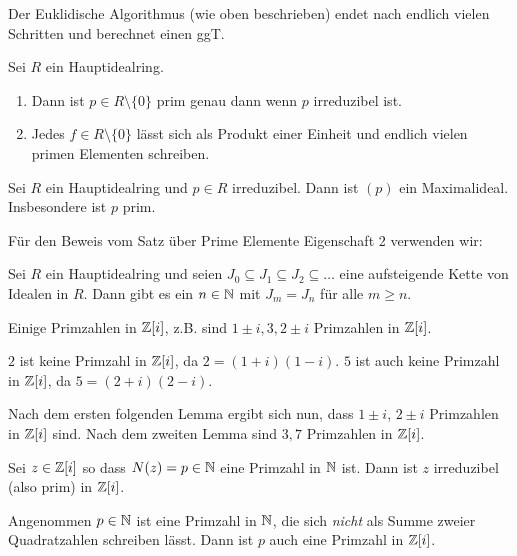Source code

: \begin{lemma}
	Der Euklidische Algorithmus (wie oben beschrieben) endet nach endlich vielen Schritten und berechnet einen ggT.
\end{lemma}


\begin{theorem}
	Sei $R$ ein Hauptidealring.
	\begin{enumerate}[1)]
		\item Dann ist $p \in R \setminus \{0\} $ prim genau dann wenn $p$ irreduzibel ist.
		\item Jedes $f \in R \setminus \{0\} $ lässt sich als Produkt einer Einheit und endlich vielen primen Elementen schreiben.
	\end{enumerate}
\end{theorem}


\begin{theorem}
	Sei $R$ ein Hauptidealring und $p \in R$ irreduzibel.
	Dann ist $(p)$ ein Maximalideal. Insbesondere ist $p$ prim.
\end{theorem}


Für den Beweis vom Satz über Prime Elemente Eigenschaft 2 verwenden wir:
\begin{proposition}
	Sei $R$ ein Hauptidealring und seien $J_0 \subseteq J_1 \subseteq J_2 \subseteq \ldots$ eine aufsteigende Kette von Idealen in $R$.
	Dann gibt es ein $n \in \mathbb{N}$ mit $J_{m} = J_{n}$ für alle $m \geq n$.
\end{proposition}



\begin{eg}
	Einige Primzahlen in $\mathbb{Z}[i]$, z.B. sind $1\pm i,3,2\pm i$ Primzahlen in $\mathbb{Z}[i]$.

	$2$ ist keine Primzahl in $\mathbb{Z}[i]$, da $2 = (1+i)(1-i)$.
	$5$ ist auch keine Primzahl in $\mathbb{Z}[i]$, da $5 = (2+i)(2-i)$.

	Nach dem ersten folgenden Lemma ergibt sich nun, dass $1 \pm i$, $2 \pm i$ Primzahlen in $\mathbb{Z}[i]$ sind.
	Nach dem zweiten Lemma sind $3,7$ Primzahlen in $\mathbb{Z}[i]$.
\end{eg}

\begin{lemma}
	Sei $z \in \mathbb{Z}[i]$ so dass $N(z) = p \in \mathbb{N}$ eine Primzahl in $\mathbb{N}$ ist.
	Dann ist $z$ irreduzibel (also prim) in $\mathbb{Z}[i]$.
\end{lemma}


\begin{lemma}
	Angenommen $p \in \mathbb{N}$ ist eine Primzahl in $\mathbb{N}$, die sich \emph{nicht} als Summe zweier Quadratzahlen schreiben lässt.
	Dann ist $p$ auch eine Primzahl in $\mathbb{Z}[i]$.
\end{lemma}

*REQUIREMENT*.
How many lines of the listing above contain the string "sich"? Only the number is wanted.

*RESPONSE BELOW*.
3